▶ _Records provided_:

##########

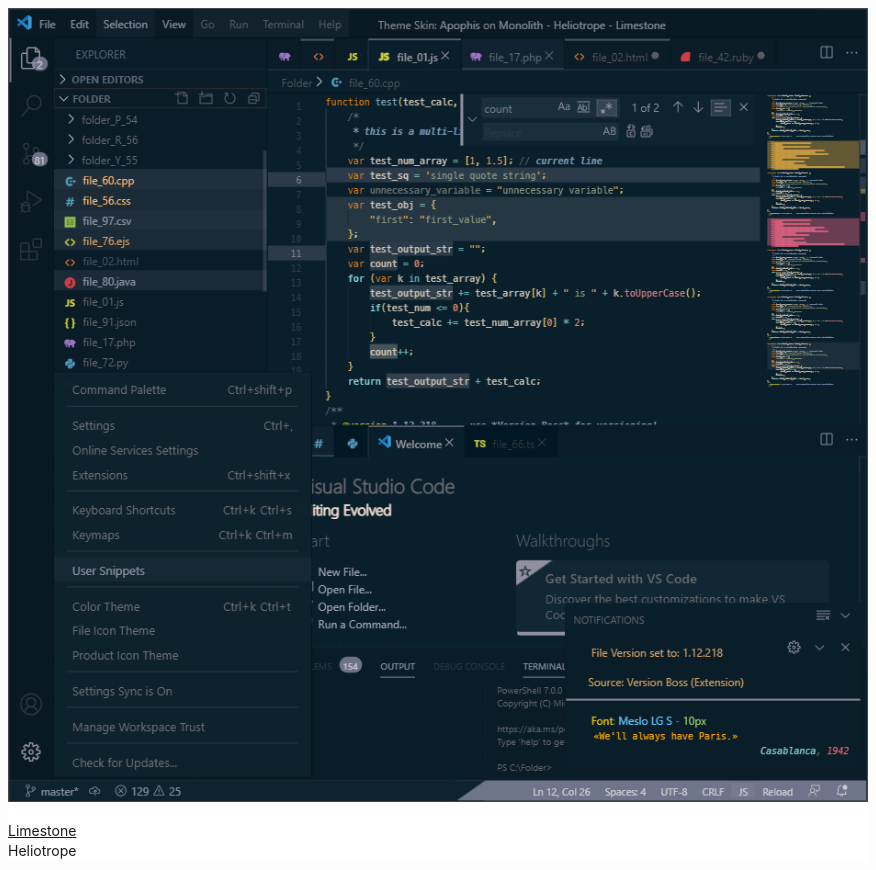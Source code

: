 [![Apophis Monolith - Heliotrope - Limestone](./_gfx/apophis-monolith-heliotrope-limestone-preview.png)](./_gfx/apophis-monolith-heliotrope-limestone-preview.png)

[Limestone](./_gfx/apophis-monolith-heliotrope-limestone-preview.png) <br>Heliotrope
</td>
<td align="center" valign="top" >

##########

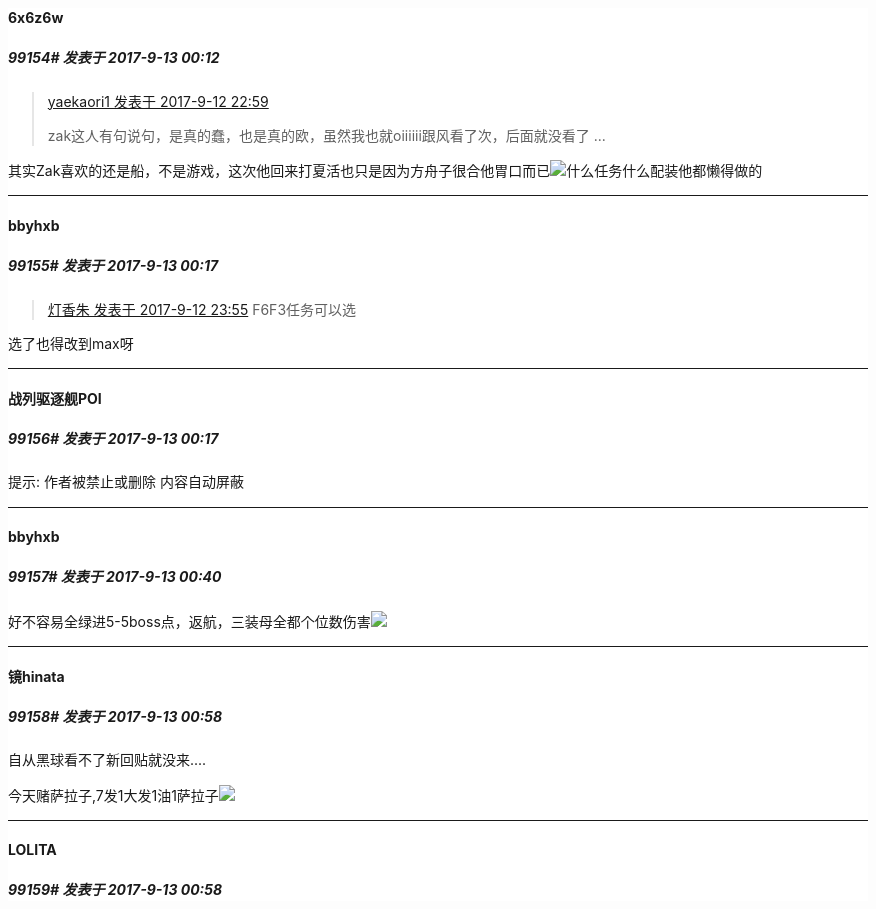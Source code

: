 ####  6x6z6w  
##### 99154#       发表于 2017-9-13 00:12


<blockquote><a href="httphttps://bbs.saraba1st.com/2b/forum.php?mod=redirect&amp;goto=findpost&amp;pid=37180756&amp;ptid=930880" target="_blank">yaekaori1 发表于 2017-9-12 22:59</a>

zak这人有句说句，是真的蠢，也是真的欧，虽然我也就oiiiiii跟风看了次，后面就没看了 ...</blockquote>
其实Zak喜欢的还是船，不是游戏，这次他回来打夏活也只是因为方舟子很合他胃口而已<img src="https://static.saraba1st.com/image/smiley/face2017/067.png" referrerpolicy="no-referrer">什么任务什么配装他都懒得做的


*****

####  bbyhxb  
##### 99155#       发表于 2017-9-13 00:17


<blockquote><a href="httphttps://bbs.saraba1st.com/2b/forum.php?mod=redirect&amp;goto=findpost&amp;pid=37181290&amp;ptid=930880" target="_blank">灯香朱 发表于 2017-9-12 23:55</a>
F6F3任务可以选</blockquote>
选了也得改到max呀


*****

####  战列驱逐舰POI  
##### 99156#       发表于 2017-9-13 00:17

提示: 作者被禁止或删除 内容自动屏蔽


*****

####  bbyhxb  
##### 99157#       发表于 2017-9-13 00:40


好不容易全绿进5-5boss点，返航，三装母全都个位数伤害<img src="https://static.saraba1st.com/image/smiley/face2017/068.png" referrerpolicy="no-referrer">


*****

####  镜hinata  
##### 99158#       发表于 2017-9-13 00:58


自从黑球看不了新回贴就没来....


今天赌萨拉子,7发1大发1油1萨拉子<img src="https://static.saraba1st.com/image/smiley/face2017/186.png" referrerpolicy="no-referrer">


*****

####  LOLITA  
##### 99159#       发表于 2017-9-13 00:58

##########

The expected output is one number: how many lines of the data above hold the string "Heliotrope".

▶ _Answer_:
2